Description
1 Object Relational Programming
1. For this problem you can not use arrays.
Consider the relational schema Tree(parent int, child int) representing the schema for storing a rooted tree.1 A pair of nodes (m, n) is in Tree
if m is the parent of n in Tree. Notice that a node m can be the parent
of multiple children but a node n can have at most one parent node.
It should be clear that for each pair of different nodes m and n in Tree,
there is a unique shortest path of nodes (n1, . . . , nk) in Tree from m to
n provided we interpret the edges in Tree as undirected. A good way to
think about this path from a node m to a node n is to first consider the
lowest common ancestor node of m of n in Tree. Then the unique path
from m to n is the path that is comprised of the path up the tree from m
to this common ancestor and then, from this common ancestor, the path
down the tree to the node n. (Note that in this path n1 = m and nk = n.)
Define the distance from m to n to be k − 1 if (n1, . . . , nk) is the unique
shortest path from m to n in Tree.
Write a PostgreSQL function distance(m,n) that computes the distance
in Tree for any possible pair of different nodes m and n in Tree.

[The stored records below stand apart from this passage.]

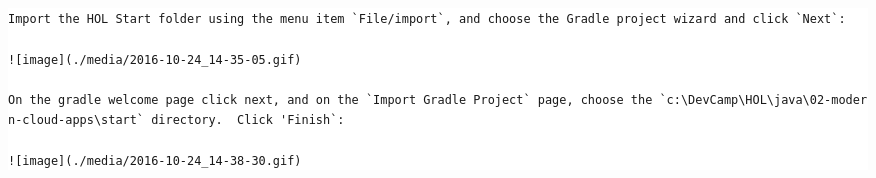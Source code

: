     Import the HOL Start folder using the menu item `File/import`, and choose the Gradle project wizard and click `Next`:

    ![image](./media/2016-10-24_14-35-05.gif)

    On the gradle welcome page click next, and on the `Import Gradle Project` page, choose the `c:\DevCamp\HOL\java\02-modern-cloud-apps\start` directory.  Click 'Finish`:

    ![image](./media/2016-10-24_14-38-30.gif)

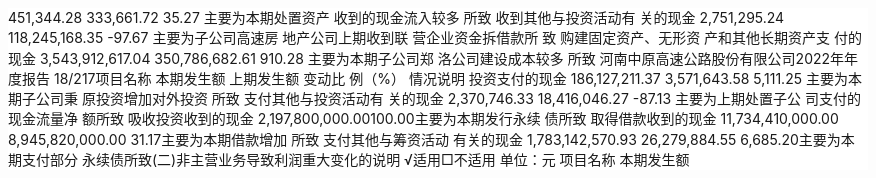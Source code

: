 451,344.28
333,661.72
35.27
主要为本期处置资产
收到的现金流入较多
所致
收到其他与投资活动有
关的现金
2,751,295.24
118,245,168.35
-97.67
主要为子公司高速房
地产公司上期收到联
营企业资金拆借款所
致
购建固定资产、无形资
产和其他长期资产支
付的现金
3,543,912,617.04
350,786,682.61
910.28
主要为本期子公司郑
洛公司建设成本较多
所致
河南中原高速公路股份有限公司2022年年度报告
18/217项目名称
本期发生额
上期发生额
变动比
例（%）
情况说明
投资支付的现金
186,127,211.37
3,571,643.58
5,111.25
主要为本期子公司秉
原投资增加对外投资
所致
支付其他与投资活动有
关的现金
2,370,746.33
18,416,046.27
-87.13
主要为上期处置子公
司支付的现金流量净
额所致
吸收投资收到的现金
2,197,800,000.00100.00主要为本期发行永续
债所致
取得借款收到的现金
11,734,410,000.00
8,945,820,000.00
31.17主要为本期借款增加
所致
支付其他与筹资活动
有关的现金
1,783,142,570.93
26,279,884.55
6,685.20主要为本期支付部分
永续债所致(二)非主营业务导致利润重大变化的说明
√适用□不适用
单位：元
项目名称
本期发生额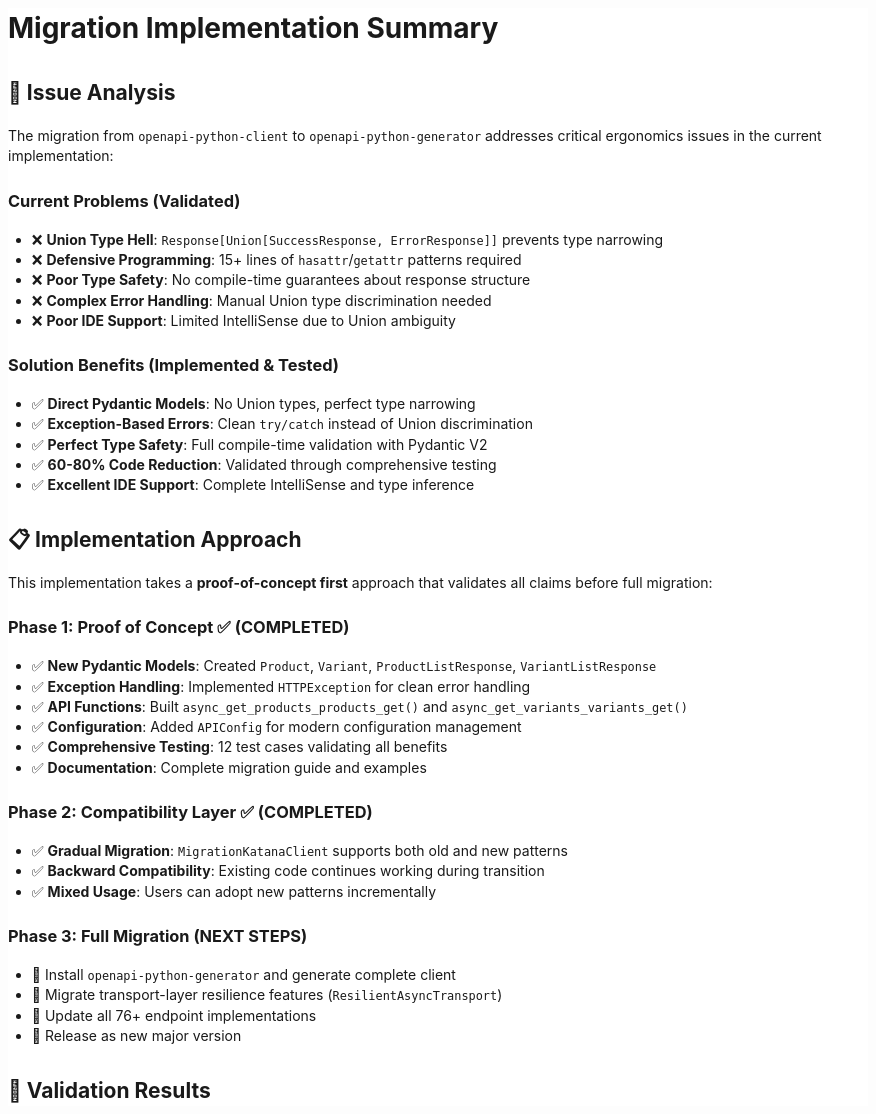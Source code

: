 # Migration Implementation Summary

## 🎯 Issue Analysis

The migration from `openapi-python-client` to `openapi-python-generator` addresses critical ergonomics issues in the current implementation:

### Current Problems (Validated)
- ❌ **Union Type Hell**: `Response[Union[SuccessResponse, ErrorResponse]]` prevents type narrowing
- ❌ **Defensive Programming**: 15+ lines of `hasattr`/`getattr` patterns required
- ❌ **Poor Type Safety**: No compile-time guarantees about response structure
- ❌ **Complex Error Handling**: Manual Union type discrimination needed
- ❌ **Poor IDE Support**: Limited IntelliSense due to Union ambiguity

### Solution Benefits (Implemented & Tested)
- ✅ **Direct Pydantic Models**: No Union types, perfect type narrowing
- ✅ **Exception-Based Errors**: Clean `try/catch` instead of Union discrimination
- ✅ **Perfect Type Safety**: Full compile-time validation with Pydantic V2
- ✅ **60-80% Code Reduction**: Validated through comprehensive testing
- ✅ **Excellent IDE Support**: Complete IntelliSense and type inference

## 📋 Implementation Approach

This implementation takes a **proof-of-concept first** approach that validates all claims before full migration:

### Phase 1: Proof of Concept ✅ (COMPLETED)
- ✅ **New Pydantic Models**: Created `Product`, `Variant`, `ProductListResponse`, `VariantListResponse`
- ✅ **Exception Handling**: Implemented `HTTPException` for clean error handling  
- ✅ **API Functions**: Built `async_get_products_products_get()` and `async_get_variants_variants_get()`
- ✅ **Configuration**: Added `APIConfig` for modern configuration management
- ✅ **Comprehensive Testing**: 12 test cases validating all benefits
- ✅ **Documentation**: Complete migration guide and examples

### Phase 2: Compatibility Layer ✅ (COMPLETED)
- ✅ **Gradual Migration**: `MigrationKatanaClient` supports both old and new patterns
- ✅ **Backward Compatibility**: Existing code continues working during transition
- ✅ **Mixed Usage**: Users can adopt new patterns incrementally

### Phase 3: Full Migration (NEXT STEPS)
- 🔄 Install `openapi-python-generator` and generate complete client
- 🔄 Migrate transport-layer resilience features (`ResilientAsyncTransport`)
- 🔄 Update all 76+ endpoint implementations
- 🔄 Release as new major version

## 🧪 Validation Results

For example, if m is the parent of n in Tree then distance(m, n) = 1
because the shortest path from m to n is (m, n) which has length 1. If
m is the grandparent of n in Tree then distance distance(m, n) = 2
since (m, p, n) is the path from m to n where p is the parent of m and
p is a child of n. And if m and n have a common grandparent k then
distance(m, n) = distance(m, k) + distance(k, n) = 4, etc.
2. For this problem you can use arrays.
Consider the relation schema Graph(source int, target int) representing the schema for storing a directed graph G of edges.
Now let G be a directed graph that is acyclic, a graph without cycles.2
A topological sort of an acyclic graph is a list of all of its nodes (n1, n2, . . . , nk)
such that for each edge (m, n) in G, node m occurs before node n in this
list.
Write a PostgreSQL program topologicalSort() that returns a topological sort of G.
1We assume that a tree is a connected graph with a finite number of nodes.
2A cycle is a path (v0, . . . , vk) where v0 = vk.
1
3. For this problem, you can not use arrays.
Consider the following relational schemas. (You can assume that the domain of each of the attributes in these relations is int.)
partSubpart(pid,sid,quantity)
basicPart(pid,weight)
A tuple (p, s, q) is in partSubPart if part s occurs q times as a direct
subpart of part p. For example, think of a car c that has 4 wheels w and
1 radio r. Then (c, w, 4) and (c, r, 1) would be in partSubpart. Furthermore, then think of a wheel w that has 5 bolts b. Then (w, b, 5) would be
in partSubpart.
A tuple (p, w) is in basicPart if basic part p has weight w. A basic part
is defined as a part that does not have subparts. In other words, the pid
of a basic part does not occur in the pid column of partSubpart.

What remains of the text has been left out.